Полнота земной жизни, в той скудной степени, в какой она нам доступна, не дает душе удовлетворения. Двигаться дальше в эту сторону бессмысленно: впереди ничего нет. И даже там, где эта полнота земной жизни присутствует, она не означает воплощения высших ценностей, чего совершенно не чувствовал – опять я ввязываюсь с ним в спор – Розанов, живший так, как будто Христос и не приходил, как какой-нибудь ассириец или древний еврей. Полнота жизни не признак божественного ее одобрения. Лев Толстой всю жизнь метался в поисках «добра», но это было только слово, за которым скрывалось совсем не то нравственное содержание, какое в него обычно вкладывают. «Добро» это было, как отмечал Лев Шестов, на самом деле спокойствием, возможностью укрыться от ужаса и несовершенства жизни. Добро мало общего имеет с этой целью Толстого. «Как мне жить так, чтобы не испытывать постоянно угрызающего чувства напрасности жизни», это совсем не то же, что «как мне вести себя, чтобы быть нравственным». Нравственный человек заботится о достижении определенных целей; здесь же речь шла не о том, чтобы достичь целей, а о том, чтобы их найти…

***

Как бы мы ни пытались избавиться от морали, как бы мы ни хотели ее утопить, она всё равно выныривает в конце, в качестве последствия наших действий.
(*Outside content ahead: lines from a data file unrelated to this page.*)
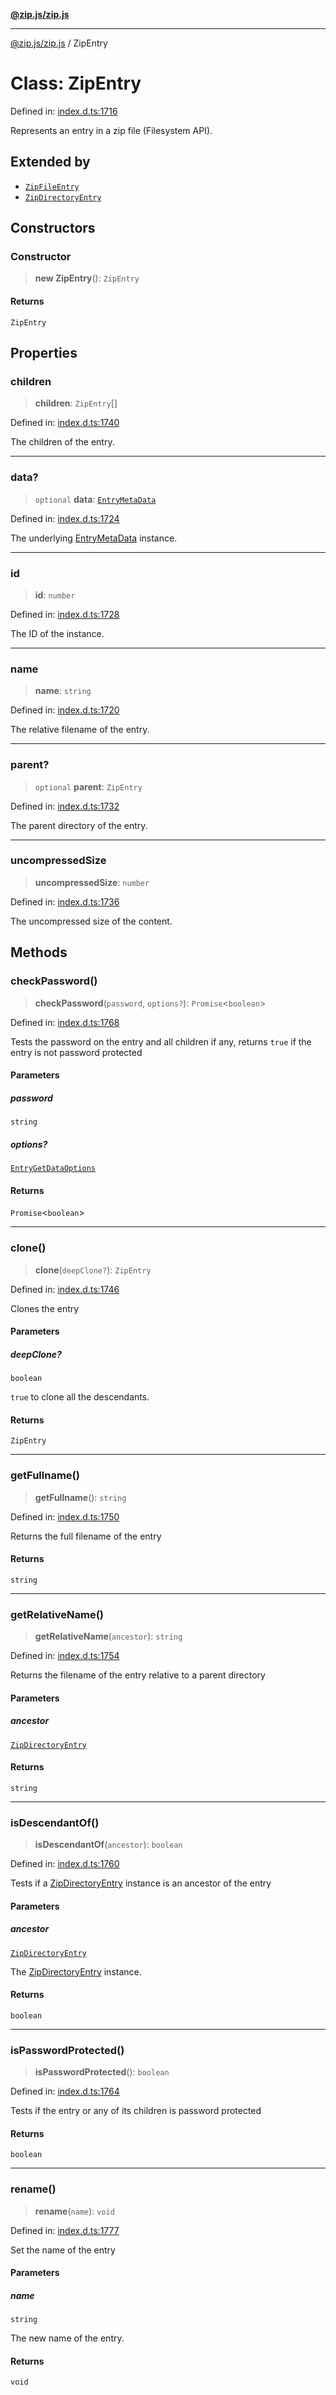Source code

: [**@zip.js/zip.js**](../README.md)

***

[@zip.js/zip.js](../globals.md) / ZipEntry

# Class: ZipEntry

Defined in: [index.d.ts:1716](https://github.com/gildas-lormeau/zip.js/blob/347f13e008678d1fc6f83418c2c38f7e3569d2a4/index.d.ts#L1716)

Represents an entry in a zip file (Filesystem API).

## Extended by

- [`ZipFileEntry`](ZipFileEntry.md)
- [`ZipDirectoryEntry`](ZipDirectoryEntry.md)

## Constructors

### Constructor

> **new ZipEntry**(): `ZipEntry`

#### Returns

`ZipEntry`

## Properties

### children

> **children**: `ZipEntry`[]

Defined in: [index.d.ts:1740](https://github.com/gildas-lormeau/zip.js/blob/347f13e008678d1fc6f83418c2c38f7e3569d2a4/index.d.ts#L1740)

The children of the entry.

***

### data?

> `optional` **data**: [`EntryMetaData`](../interfaces/EntryMetaData.md)

Defined in: [index.d.ts:1724](https://github.com/gildas-lormeau/zip.js/blob/347f13e008678d1fc6f83418c2c38f7e3569d2a4/index.d.ts#L1724)

The underlying [EntryMetaData](../interfaces/EntryMetaData.md) instance.

***

### id

> **id**: `number`

Defined in: [index.d.ts:1728](https://github.com/gildas-lormeau/zip.js/blob/347f13e008678d1fc6f83418c2c38f7e3569d2a4/index.d.ts#L1728)

The ID of the instance.

***

### name

> **name**: `string`

Defined in: [index.d.ts:1720](https://github.com/gildas-lormeau/zip.js/blob/347f13e008678d1fc6f83418c2c38f7e3569d2a4/index.d.ts#L1720)

The relative filename of the entry.

***

### parent?

> `optional` **parent**: `ZipEntry`

Defined in: [index.d.ts:1732](https://github.com/gildas-lormeau/zip.js/blob/347f13e008678d1fc6f83418c2c38f7e3569d2a4/index.d.ts#L1732)

The parent directory of the entry.

***

### uncompressedSize

> **uncompressedSize**: `number`

Defined in: [index.d.ts:1736](https://github.com/gildas-lormeau/zip.js/blob/347f13e008678d1fc6f83418c2c38f7e3569d2a4/index.d.ts#L1736)

The uncompressed size of the content.

## Methods

### checkPassword()

> **checkPassword**(`password`, `options?`): `Promise`\<`boolean`\>

Defined in: [index.d.ts:1768](https://github.com/gildas-lormeau/zip.js/blob/347f13e008678d1fc6f83418c2c38f7e3569d2a4/index.d.ts#L1768)

Tests the password on the entry and all children if any, returns `true` if the entry is not password protected

#### Parameters

##### password

`string`

##### options?

[`EntryGetDataOptions`](../interfaces/EntryGetDataOptions.md)

#### Returns

`Promise`\<`boolean`\>

***

### clone()

> **clone**(`deepClone?`): `ZipEntry`

Defined in: [index.d.ts:1746](https://github.com/gildas-lormeau/zip.js/blob/347f13e008678d1fc6f83418c2c38f7e3569d2a4/index.d.ts#L1746)

Clones the entry

#### Parameters

##### deepClone?

`boolean`

`true` to clone all the descendants.

#### Returns

`ZipEntry`

***

### getFullname()

> **getFullname**(): `string`

Defined in: [index.d.ts:1750](https://github.com/gildas-lormeau/zip.js/blob/347f13e008678d1fc6f83418c2c38f7e3569d2a4/index.d.ts#L1750)

Returns the full filename of the entry

#### Returns

`string`

***

### getRelativeName()

> **getRelativeName**(`ancestor`): `string`

Defined in: [index.d.ts:1754](https://github.com/gildas-lormeau/zip.js/blob/347f13e008678d1fc6f83418c2c38f7e3569d2a4/index.d.ts#L1754)

Returns the filename of the entry relative to a parent directory

#### Parameters

##### ancestor

[`ZipDirectoryEntry`](ZipDirectoryEntry.md)

#### Returns

`string`

***

### isDescendantOf()

> **isDescendantOf**(`ancestor`): `boolean`

Defined in: [index.d.ts:1760](https://github.com/gildas-lormeau/zip.js/blob/347f13e008678d1fc6f83418c2c38f7e3569d2a4/index.d.ts#L1760)

Tests if a [ZipDirectoryEntry](ZipDirectoryEntry.md) instance is an ancestor of the entry

#### Parameters

##### ancestor

[`ZipDirectoryEntry`](ZipDirectoryEntry.md)

The [ZipDirectoryEntry](ZipDirectoryEntry.md) instance.

#### Returns

`boolean`

***

### isPasswordProtected()

> **isPasswordProtected**(): `boolean`

Defined in: [index.d.ts:1764](https://github.com/gildas-lormeau/zip.js/blob/347f13e008678d1fc6f83418c2c38f7e3569d2a4/index.d.ts#L1764)

Tests if the entry or any of its children is password protected

#### Returns

`boolean`

***

### rename()

> **rename**(`name`): `void`

Defined in: [index.d.ts:1777](https://github.com/gildas-lormeau/zip.js/blob/347f13e008678d1fc6f83418c2c38f7e3569d2a4/index.d.ts#L1777)

Set the name of the entry

#### Parameters

##### name

`string`

The new name of the entry.

#### Returns

`void`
В морали видят какое-то личное оскорбление, но ее значение совсем не в «вот что я думаю о тебе», но в «вот к чему приведут твои поступки». Мораль есть учение о последствиях наших дел. Потому-то моралистов и побивают камнями. Потом, конечно, плачут, но зато сохраняют самоуважение и не оскверняют свою душу раскаянием. «Я не могу, – говорит современный человек, – позволить себе стыдиться, потому что стыд сделает меня менее сильным, и к тому же зависимым от тех, кто научил меня стыдиться». И чтобы не сомневаться в себе, такой человек гонит прочь совесть и тех, кто о ней говорит. И вера в Бога исчезает одновременно со способностью сомневаться в себе… и на знамени человечества пишутся два слова: сила и гордость.

IV

***

«Духовные ценности» в чистом виде значат страдание, страдание и еще раз страдание, итог неимоверного напряжения мысли, вынужденной перетолковать, переставить все известные ей понятия так, чтобы новый их порядок придал существованию вид осмысленности. Чтобы не сойти с ума или не потерять свою душу, нужно отвергнуть либо действительность, либо свой взгляд на действительность. Отвергающий действительность сохранит «идеалы», но уверится в бессмысленности мира; кто решится на разрушение и перетворение своего внутреннего строя понятий, может достичь большего – увидеть в действительности смысл. Тому, кто не может ни согласиться с ходом вещей, ни принять в нем участие, ни противостоять ему, остается только вложить себя вполне в какой-либо вид творчества. Мы не в силах воздействовать на вещи, но мы можем придать им тот или иной смысл и соотношение, упорядочить их заново и в море наступающей бессмыслицы создать островок смысла, каким в распадающемся мире стала когда-то Нагорная проповедь. Наше создание не изменит равновесия исторических сил, но позволит нам прожить жизнь с незамутненным разумом, что не так уж и мало. Философия в таком случае оказывается средством сохранить рассудок.

***

Ницше хотел быть последним истолкователем мира, но ни одна йота из его истолкований не была принята. Или, скажем так, общество приняло некоторые из его исходных посылок («нет ничего истинного»), но без его выводов. Читая Ницше, видишь, что это слишком духовный писатель для нашего времени. Если он мечтал о придании жизни нового смысла, то современность готова успокоиться на идеале обеспеченного существования в бессмысленном мире. Ницше расшатывал опоры храма, рассчитывая на освободившемся месте выстроить новый. Храм разрушен, но его место пусто. Пала ненавистная Ницше мораль, но сменили ее побуждения стада – уже настоящего, не приукрашенного стада, с его заботами о пище и безопасности, словом, не того воображаемого «стада», которое, по Ницше, выработало в себе христианскую религию и христианскую нравственность… Дух же процветает только там, где ставит себе цели, враждебные или хотя бы чуждые собственному благополучию. Ницше (как и наши Герцен и Достоевский) вопиюще современен. То, что он предсказывал, совершилось: мозаика осмысленного мироздания рассыпалась; связи между вещами порваны; истина вырвалась из клетки человеческих представлений и снова летает в небе. «Так истины больше нет? – Ничего подобного. Истина свободна и снова ожидает, когда мы отправимся ее искать».